The chain seems to be getting oil, although unlike my saws it is not in such a quantity that I can see evidence of the chain throwing off oil when it runs. The volume in the oil tank did go down as I ran it about 20 minutes on its first time out. I can find nothing obvious on the machine to adjust the oil flow, and the while the owner's manual says to ensure the chain is throwing oil it includes no information on adjusting the flow.


----------



## DND 9000 (Jul 1, 2018)

The oil flow is fixed and can`t be adjusted on these gearheads.


----------



## DND 9000 (Jul 1, 2018)

I was searching a little bit and on the older HT gearhead the oil delivery rate was around 7.5 cm³/min. On the newer version the oil delivery rate was reduced, but at the moment I`m not able to find the exact oil delivery rate for the new version. Just as information. I`m really sure that everything is ok with your gearhead.


----------



## CacaoBoy (Jul 2, 2018)

DND 9000 said:


> I was searching a little bit and on the older HT gearhead the oil delivery rate was around 7.5 cm³/min. On the newer version the oil delivery rate was reduced, but at the moment I`m not able to find the exact oil delivery rate for the new version. Just as information. I`m really sure that everything is ok with your gearhead.

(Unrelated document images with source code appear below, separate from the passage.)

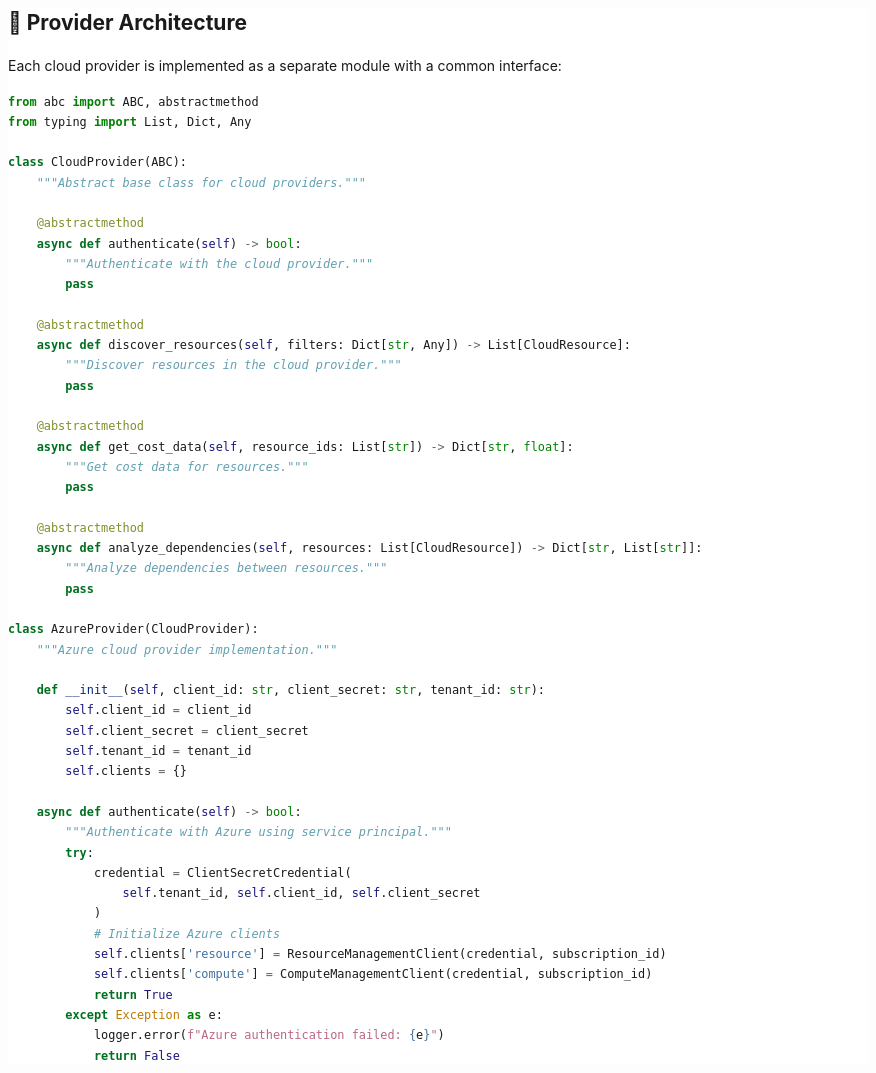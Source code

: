 ## 🔌 Provider Architecture

Each cloud provider is implemented as a separate module with a common interface:

```python
from abc import ABC, abstractmethod
from typing import List, Dict, Any

class CloudProvider(ABC):
    """Abstract base class for cloud providers."""
    
    @abstractmethod
    async def authenticate(self) -> bool:
        """Authenticate with the cloud provider."""
        pass
    
    @abstractmethod
    async def discover_resources(self, filters: Dict[str, Any]) -> List[CloudResource]:
        """Discover resources in the cloud provider."""
        pass
    
    @abstractmethod
    async def get_cost_data(self, resource_ids: List[str]) -> Dict[str, float]:
        """Get cost data for resources."""
        pass
    
    @abstractmethod
    async def analyze_dependencies(self, resources: List[CloudResource]) -> Dict[str, List[str]]:
        """Analyze dependencies between resources."""
        pass

class AzureProvider(CloudProvider):
    """Azure cloud provider implementation."""
    
    def __init__(self, client_id: str, client_secret: str, tenant_id: str):
        self.client_id = client_id
        self.client_secret = client_secret
        self.tenant_id = tenant_id
        self.clients = {}
    
    async def authenticate(self) -> bool:
        """Authenticate with Azure using service principal."""
        try:
            credential = ClientSecretCredential(
                self.tenant_id, self.client_id, self.client_secret
            )
            # Initialize Azure clients
            self.clients['resource'] = ResourceManagementClient(credential, subscription_id)
            self.clients['compute'] = ComputeManagementClient(credential, subscription_id)
            return True
        except Exception as e:
            logger.error(f"Azure authentication failed: {e}")
            return False
```
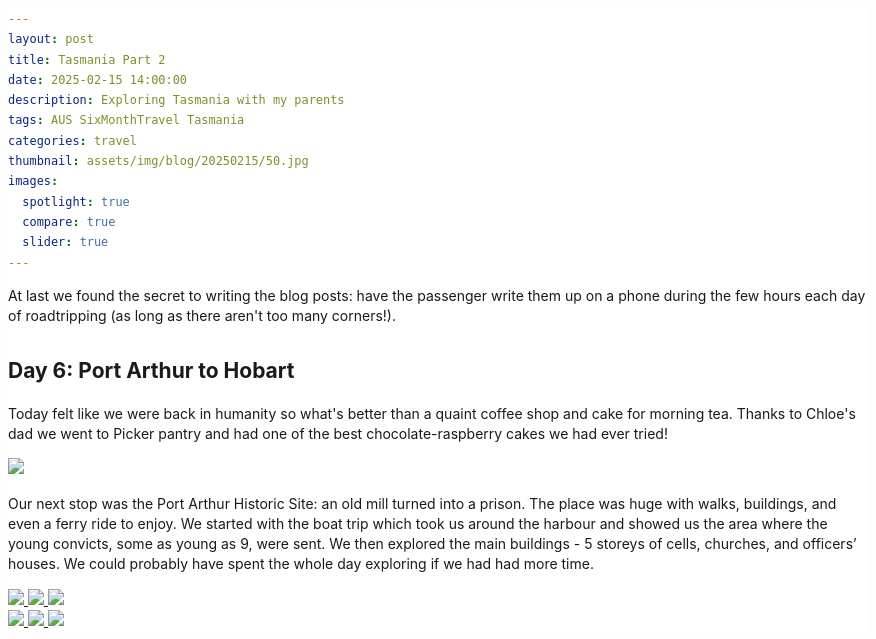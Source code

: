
 ```yaml
---
layout: post
title: Tasmania Part 2
date: 2025-02-15 14:00:00
description: Exploring Tasmania with my parents
tags: AUS SixMonthTravel Tasmania
categories: travel
thumbnail: assets/img/blog/20250215/50.jpg
images:
  spotlight: true
  compare: true
  slider: true
---
```


At last we found the secret to writing the blog posts: have the passenger write them up on a phone during the few hours each day of roadtripping (as long as there aren't too many corners!).

## Day 6: Port Arthur to Hobart

Today felt like we were back in humanity so what's better than a quaint coffee shop and cake for morning tea. Thanks to Chloe's dad we went to Picker pantry and had one of the best chocolate-raspberry cakes we had ever tried!

<a class="spotlight" href="/assets/img/blog/20250215/1.jpg">
        <img src="/assets/img/blog/20250215/s/1.jpg"/>
</a>

Our next stop was the Port Arthur Historic Site: an old mill turned into a prison. The place was huge with walks, buildings, and even a ferry ride to enjoy. We started with the boat trip which took us around the harbour and showed us the area where the young convicts, some as young as 9, were sent. We then explored the main buildings - 5 storeys of cells, churches, and officers’ houses. We could probably have spent the whole day exploring if we had had more time.


<div class="spotlight-group">
    <a class="spotlight" href="/assets/img/blog/20250215/2.jpg">
        <img src="/assets/img/blog/20250215/s/2.jpg" />
    </a>
    <a class="spotlight" href="/assets/img/blog/20250215/3.jpg">
        <img src="/assets/img/blog/20250215/s/3.jpg" />
    </a>
    <a class="spotlight" href="/assets/img/blog/20250215/4.jpg">
        <img src="/assets/img/blog/20250215/s/4.jpg" />
    </a>
</div>

<div class="spotlight-group">
    <a class="spotlight" href="/assets/img/blog/20250215/5.jpg">
        <img src="/assets/img/blog/20250215/s/5.jpg" />
    </a>
    <a class="spotlight" href="/assets/img/blog/20250215/6.jpg">
        <img src="/assets/img/blog/20250215/s/6.jpg" />
    </a>
    <a class="spotlight" href="/assets/img/blog/20250215/7.jpg">
        <img src="/assets/img/blog/20250215/s/7.jpg" />
    </a>
</div>
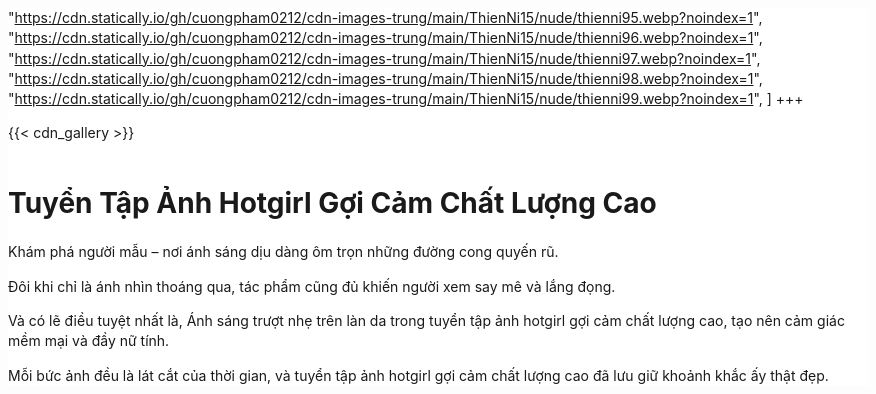 "https://cdn.statically.io/gh/cuongpham0212/cdn-images-trung/main/ThienNi15/nude/thienni95.webp?noindex=1",
"https://cdn.statically.io/gh/cuongpham0212/cdn-images-trung/main/ThienNi15/nude/thienni96.webp?noindex=1",
"https://cdn.statically.io/gh/cuongpham0212/cdn-images-trung/main/ThienNi15/nude/thienni97.webp?noindex=1",
"https://cdn.statically.io/gh/cuongpham0212/cdn-images-trung/main/ThienNi15/nude/thienni98.webp?noindex=1",
"https://cdn.statically.io/gh/cuongpham0212/cdn-images-trung/main/ThienNi15/nude/thienni99.webp?noindex=1",
]
+++

{{< cdn_gallery >}}

# Tuyển Tập Ảnh Hotgirl Gợi Cảm Chất Lượng Cao

Khám phá người mẫu – nơi ánh sáng dịu dàng ôm trọn những đường cong quyến rũ.

Đôi khi chỉ là ánh nhìn thoáng qua, tác phẩm cũng đủ khiến người xem say mê và lắng đọng.

Và có lẽ điều tuyệt nhất là, Ánh sáng trượt nhẹ trên làn da trong tuyển tập ảnh hotgirl gợi cảm chất lượng cao, tạo nên cảm giác mềm mại và đầy nữ tính.

Mỗi bức ảnh đều là lát cắt của thời gian, và tuyển tập ảnh hotgirl gợi cảm chất lượng cao đã lưu giữ khoảnh khắc ấy thật đẹp.
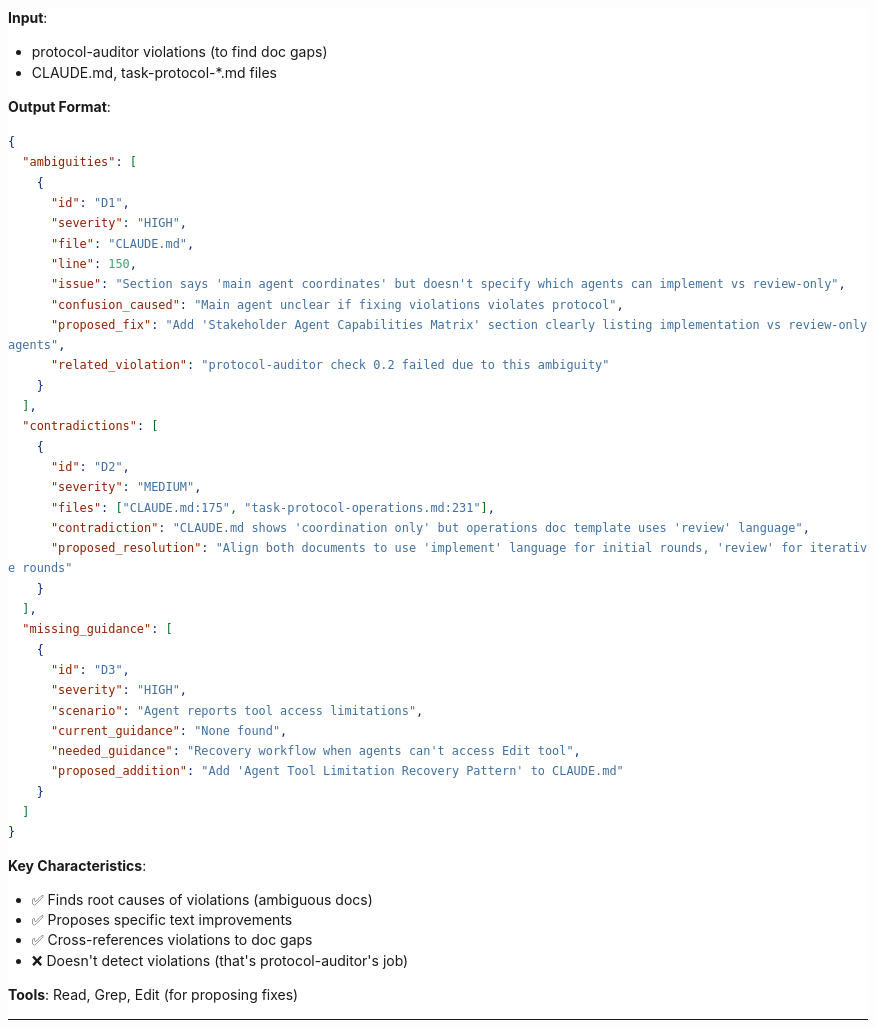 **Input**:
- protocol-auditor violations (to find doc gaps)
- CLAUDE.md, task-protocol-*.md files

**Output Format**:
```json
{
  "ambiguities": [
    {
      "id": "D1",
      "severity": "HIGH",
      "file": "CLAUDE.md",
      "line": 150,
      "issue": "Section says 'main agent coordinates' but doesn't specify which agents can implement vs review-only",
      "confusion_caused": "Main agent unclear if fixing violations violates protocol",
      "proposed_fix": "Add 'Stakeholder Agent Capabilities Matrix' section clearly listing implementation vs review-only agents",
      "related_violation": "protocol-auditor check 0.2 failed due to this ambiguity"
    }
  ],
  "contradictions": [
    {
      "id": "D2",
      "severity": "MEDIUM",
      "files": ["CLAUDE.md:175", "task-protocol-operations.md:231"],
      "contradiction": "CLAUDE.md shows 'coordination only' but operations doc template uses 'review' language",
      "proposed_resolution": "Align both documents to use 'implement' language for initial rounds, 'review' for iterative rounds"
    }
  ],
  "missing_guidance": [
    {
      "id": "D3",
      "severity": "HIGH",
      "scenario": "Agent reports tool access limitations",
      "current_guidance": "None found",
      "needed_guidance": "Recovery workflow when agents can't access Edit tool",
      "proposed_addition": "Add 'Agent Tool Limitation Recovery Pattern' to CLAUDE.md"
    }
  ]
}
```

**Key Characteristics**:
- ✅ Finds root causes of violations (ambiguous docs)
- ✅ Proposes specific text improvements
- ✅ Cross-references violations to doc gaps
- ❌ Doesn't detect violations (that's protocol-auditor's job)

**Tools**: Read, Grep, Edit (for proposing fixes)

---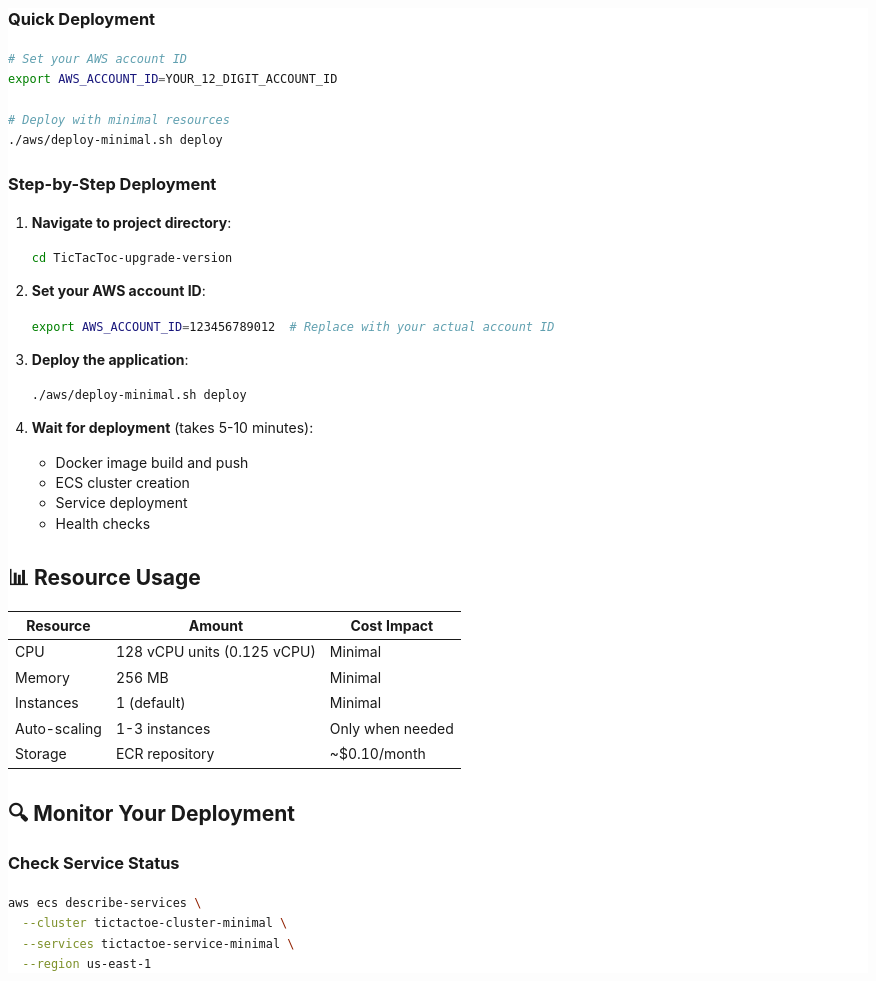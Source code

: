 ### Quick Deployment
```bash
# Set your AWS account ID
export AWS_ACCOUNT_ID=YOUR_12_DIGIT_ACCOUNT_ID

# Deploy with minimal resources
./aws/deploy-minimal.sh deploy
```

### Step-by-Step Deployment

1. **Navigate to project directory**:
   ```bash
   cd TicTacToc-upgrade-version
   ```

2. **Set your AWS account ID**:
   ```bash
   export AWS_ACCOUNT_ID=123456789012  # Replace with your actual account ID
   ```

3. **Deploy the application**:
   ```bash
   ./aws/deploy-minimal.sh deploy
   ```

4. **Wait for deployment** (takes 5-10 minutes):
   - Docker image build and push
   - ECS cluster creation
   - Service deployment
   - Health checks

## 📊 Resource Usage

| Resource | Amount | Cost Impact |
|----------|--------|-------------|
| CPU | 128 vCPU units (0.125 vCPU) | Minimal |
| Memory | 256 MB | Minimal |
| Instances | 1 (default) | Minimal |
| Auto-scaling | 1-3 instances | Only when needed |
| Storage | ECR repository | ~$0.10/month |

## 🔍 Monitor Your Deployment

### Check Service Status
```bash
aws ecs describe-services \
  --cluster tictactoe-cluster-minimal \
  --services tictactoe-service-minimal \
  --region us-east-1
```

Thanks for the response. I also contacted Stihl and they say "The oil pump on the HT103 pole pruner is fixed flow and is non-adjustable. The bar & chain oil circulates inside the bar rails via the chain drive links, so very little oil will be visible on the cutter teeth and outer bar rails."
It just strikes me as odd that the manual says to ensure there is adequate oil flow and contains a drawing showing big drops flying off the bar, but has no way to adjust the flow and one probably would not notice a problem until after there was damage to the bar and/or chain.


----------



## 1Alpha1 (Jul 2, 2018)

I have an HT-131 and there's no way to adjust the oil flow. The rate of delivery is fixed. I can say that it oils better than my chainsaws do.


----------